Ancak bazen çocuk hastalar boyun ağrısı, bel ağrısı, kas güçsüzlüğü, uyuşma ve karıncalanma gibi semptomlarla Çocuk Hastalıkları Uzmanına yada Çocuk Nörolojisi uzmanına başvurabilirler.

Bu durumda hastaya yapılan muayene ve tetkikler sonucu omurilik kanseri tanısı konursa tedavi için Pediatrik Nöroşirurji (Çocuk Beyin ve Sinir Cerrahisi) Uzmanına sevk edilir.

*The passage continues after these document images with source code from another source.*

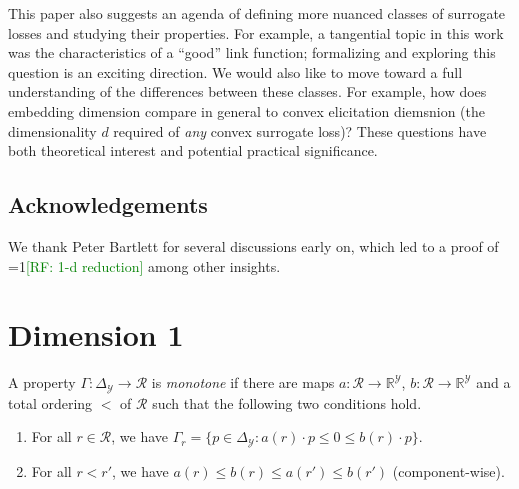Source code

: \documentclass[11pt]{colt2019}
\newcommand{\Comments}{1}
\newcommand{\mynote}[2]{\ifnum\Comments=1\textcolor{#1}{#2}\fi}
\newcommand{\raf}[1]{\mynote{green}{[RF: #1]}}
\newcommand{\reals}{\mathbb{R}}
\newcommand{\simplex}{\Delta_\Y}
\newcommand{\R}{\mathcal{R}}
\newcommand{\Y}{\mathcal{Y}}
\begin{document}
This paper also suggests an agenda of defining more nuanced classes of surrogate losses and studying their properties.
For example, a tangential topic in this work was the characteristics of a ``good'' link function; formalizing and exploring this question is an exciting direction.
We would also like to move toward a full understanding of the differences between these classes.
For example, how does embedding dimension compare in general to convex elicitation diemsnion (the dimensionality $d$ required of \emph{any} convex surrogate loss)?
These questions have both theoretical interest and potential practical significance.

\subsection*{Acknowledgements}
We thank Peter Bartlett for several discussions early on, which led to a proof of \raf{1-d reduction} among other insights.



\appendix

\section{Dimension 1}\label{app:dimension-1}

\begin{definition}\label{def:monotone-prop}
  A property $\Gamma:\simplex\to\R$ is \emph{monotone} if there are maps $a:\R\to\reals^\Y$, $b:\R\to\reals^\Y$ and a total ordering $<$ of $\R$ such that the following two conditions hold.
  \begin{enumerate}
  \item For all $r\in\R$, we have $\Gamma_r = \{p\in\simplex : a(r) \cdot p \leq 0 \leq b(r) \cdot p\}$.
  \item For all $r < r'$, we have $a(r) \leq b(r) \leq a(r') \leq b(r')$ (component-wise).
  \end{enumerate}
\end{definition}
\end{document}
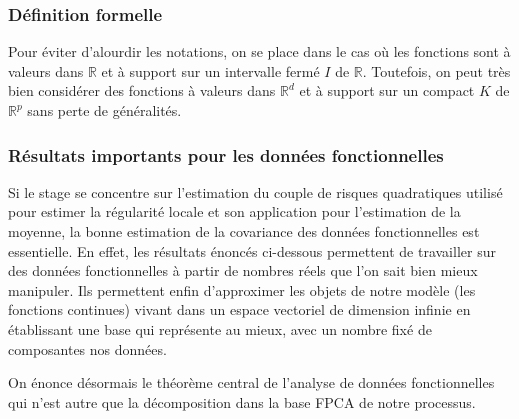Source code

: \subsubsection{Définition formelle}

Pour éviter d'alourdir les notations, on se place dans le cas où les fonctions sont à valeurs dans $\mathds R$ et à support sur un intervalle fermé $I$ de $\mathds R$. Toutefois, on peut très bien considérer des fonctions à valeurs dans $\mathds R^d$ et à support sur un compact $K$ de $\mathds R^p$ sans perte de généralités.



\subsubsection{Résultats importants pour les données fonctionnelles}


Si le stage se concentre sur l'estimation du couple de risques quadratiques utilisé pour estimer la régularité locale et son application pour l'estimation de la moyenne, la  bonne estimation de la covariance des données fonctionnelles est essentielle. En effet, les résultats énoncés ci-dessous permettent de travailler sur des données fonctionnelles à partir de nombres réels que l'on sait bien mieux manipuler. Ils permettent enfin d'approximer les objets de notre modèle (les fonctions continues) vivant dans un espace vectoriel de dimension infinie en établissant une base qui représente au mieux, avec un nombre fixé de composantes nos données.

\bigskip

On énonce désormais le théorème central de l'analyse de données fonctionnelles qui n'est autre que la décomposition dans la base FPCA de notre processus.

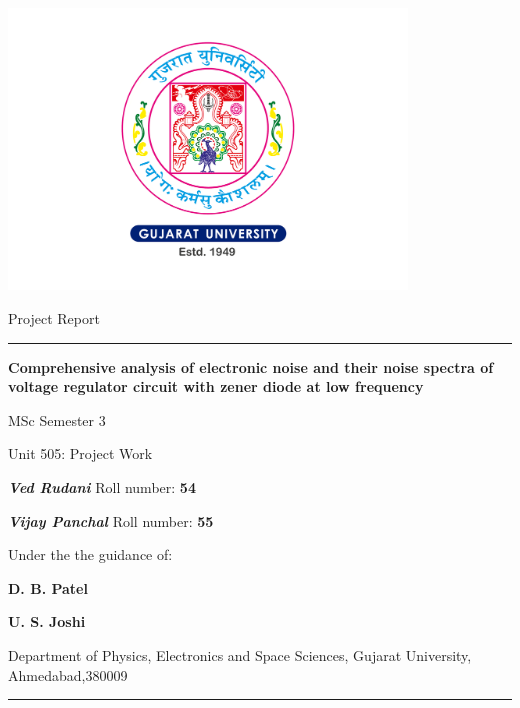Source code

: 


\parbox[h]{.8\textwidth}{\centering \vskip-20pt
\parbox[h]{.75\textwidth}{\centering\includegraphics[width=300pt]{GUlogo.pdf}}
    \parbox[b]{.75\textwidth}{\centering\Huge Project Report \par}\vskip10pt
    \parbox[b]{.75\textwidth}{\centering\hrule height 2pt \vskip30pt\Huge\textbf{Comprehensive analysis of electronic noise and their noise spectra of voltage regulator circuit with zener diode at low frequency}\par}\vskip20pt
   \parbox[b]{.75\textwidth}{\centering \LARGE MSc Semester $3$}\vskip7pt
    \parbox[b]{.75\textwidth}{\centering \large Unit 505:  Project Work}\vskip20pt 

    \parbox[b]{.75\textwidth}{\centering\normalsize \textbf{\emph{Ved Rudani}}   Roll number: \textbf{54}\par}\vskip2pt
    \parbox[b]{.75\textwidth}{\centering\normalsize \textbf{\emph{Vijay Panchal}}  Roll number: \textbf{55}\par}\vskip25pt

 \parbox[b]{.75\textwidth}{\centering\normalsize Under the the guidance of: }\vskip10pt

 \parbox[b]{.75\textwidth}{\centering\normalsize \Large \textbf{D. B. Patel}}\vskip10pt
 \parbox[b]{.75\textwidth}{\centering\normalsize \Large \textbf{U. S. Joshi}}\vskip10pt
 \parbox[b]{.75\textwidth}{\centering\normalsize Department of Physics, Electronics and Space Sciences, Gujarat University, Ahmedabad,380009}\vskip10pt
 \vskip20pt\hrule height 2pt
}

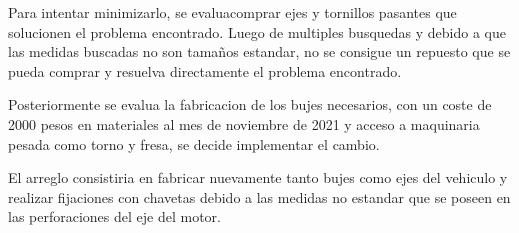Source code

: \begin{itemize}
        Para intentar minimizarlo, se evaluacomprar ejes y tornillos pasantes que solucionen el problema encontrado. Luego de multiples busquedas y debido a que las medidas buscadas no son tamaños estandar, no se consigue un repuesto que se pueda comprar y resuelva directamente el problema encontrado.

        Posteriormente se evalua la fabricacion de los bujes necesarios, con un coste de 2000 pesos en materiales al mes de noviembre de 2021 y acceso a maquinaria pesada como torno y fresa, se decide implementar el cambio.

        El arreglo consistiria en fabricar nuevamente tanto bujes como ejes del vehiculo y realizar fijaciones con chavetas debido a las medidas no estandar que se poseen en las perforaciones del eje del motor.
        
    \end{itemize}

Hastalar bel ağrısı, boyun ağrısı, kol ve ön kola yada bacağa yayılan ağrı, uyuşma, karıncalanma gibi semptomları hissettiğinde mutlaka hekim tarafından muayene edilmelidir.

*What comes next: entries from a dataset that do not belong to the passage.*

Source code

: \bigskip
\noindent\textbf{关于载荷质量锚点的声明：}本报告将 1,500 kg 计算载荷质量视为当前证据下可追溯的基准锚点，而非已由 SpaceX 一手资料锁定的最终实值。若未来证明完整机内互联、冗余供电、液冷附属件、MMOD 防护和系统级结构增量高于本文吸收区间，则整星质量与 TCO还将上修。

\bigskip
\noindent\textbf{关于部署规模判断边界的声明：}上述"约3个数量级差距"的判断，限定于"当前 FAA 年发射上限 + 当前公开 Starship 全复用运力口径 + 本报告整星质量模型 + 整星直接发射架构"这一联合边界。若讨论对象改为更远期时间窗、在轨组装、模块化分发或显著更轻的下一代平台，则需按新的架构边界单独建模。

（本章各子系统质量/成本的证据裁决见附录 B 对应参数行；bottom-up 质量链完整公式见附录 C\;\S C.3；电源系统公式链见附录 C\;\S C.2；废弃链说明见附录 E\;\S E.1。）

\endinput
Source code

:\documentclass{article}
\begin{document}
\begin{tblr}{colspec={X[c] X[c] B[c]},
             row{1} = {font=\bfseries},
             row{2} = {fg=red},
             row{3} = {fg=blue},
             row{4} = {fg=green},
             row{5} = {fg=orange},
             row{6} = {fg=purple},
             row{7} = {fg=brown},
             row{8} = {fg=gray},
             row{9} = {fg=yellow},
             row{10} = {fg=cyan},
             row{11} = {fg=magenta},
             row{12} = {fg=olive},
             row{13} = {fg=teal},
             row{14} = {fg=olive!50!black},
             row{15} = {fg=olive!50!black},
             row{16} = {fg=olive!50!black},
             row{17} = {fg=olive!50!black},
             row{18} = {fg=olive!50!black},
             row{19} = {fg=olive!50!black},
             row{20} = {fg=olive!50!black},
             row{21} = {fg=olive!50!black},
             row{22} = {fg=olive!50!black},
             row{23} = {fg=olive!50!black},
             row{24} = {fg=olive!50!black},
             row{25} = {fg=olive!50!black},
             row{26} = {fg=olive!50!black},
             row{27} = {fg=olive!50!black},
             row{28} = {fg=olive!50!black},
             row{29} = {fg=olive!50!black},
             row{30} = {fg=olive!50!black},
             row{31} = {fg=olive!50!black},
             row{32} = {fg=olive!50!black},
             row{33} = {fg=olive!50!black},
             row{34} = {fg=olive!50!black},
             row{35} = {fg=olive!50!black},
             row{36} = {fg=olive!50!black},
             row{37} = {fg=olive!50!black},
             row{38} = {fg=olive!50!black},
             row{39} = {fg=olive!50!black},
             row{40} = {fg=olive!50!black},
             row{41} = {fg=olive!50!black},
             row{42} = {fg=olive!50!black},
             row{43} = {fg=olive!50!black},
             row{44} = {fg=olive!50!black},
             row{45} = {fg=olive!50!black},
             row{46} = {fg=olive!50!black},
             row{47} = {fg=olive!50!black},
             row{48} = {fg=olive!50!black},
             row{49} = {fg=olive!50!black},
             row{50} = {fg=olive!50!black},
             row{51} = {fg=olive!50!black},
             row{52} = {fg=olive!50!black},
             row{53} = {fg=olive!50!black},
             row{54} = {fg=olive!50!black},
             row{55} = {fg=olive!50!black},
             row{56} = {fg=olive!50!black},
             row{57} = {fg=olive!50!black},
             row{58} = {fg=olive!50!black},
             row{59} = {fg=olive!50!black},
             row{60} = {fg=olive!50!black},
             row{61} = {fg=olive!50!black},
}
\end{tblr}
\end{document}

Çünkü omurilik kanseri erken tanı aldığında oluşabilecek komplikasyon riski azalır, hastanın yaşam kalitesi ve yaşam süresi uzar.

Makaleyi faydalı buldun mu?
1
0
Makeleyi Paylaşın

Omurilik kanseri ile İlgili Sıkça Sorulan Sorular

Omurilik Kanserine Sahip Birisi Ne Kadar Yaşar?

Omurilik kanserine sahip bir hastanın yaşam süresi hastanın durumuna ve tümörün boyutuna göre değişiklik göstermektedir. Omurilik kanseri genellikle iyi huylu, diğer organlara yayılım göstermeyen kanserlerdir. Ancak ileri evreye ulaştığında oluşturabileceği komplikasyonlardan dolayı ölüm riski taşır. 

Omurilik kanseri eğer başka bir organın kanserinin yayılımından(metastaz) kaynaklanıyorsa; bu durumda yaşam süresi daha da kısalmış olur. Çünkü omuriliğe yayılım yapmış diğer organların kanserleri direkt olarak ileri evre sayılırlar.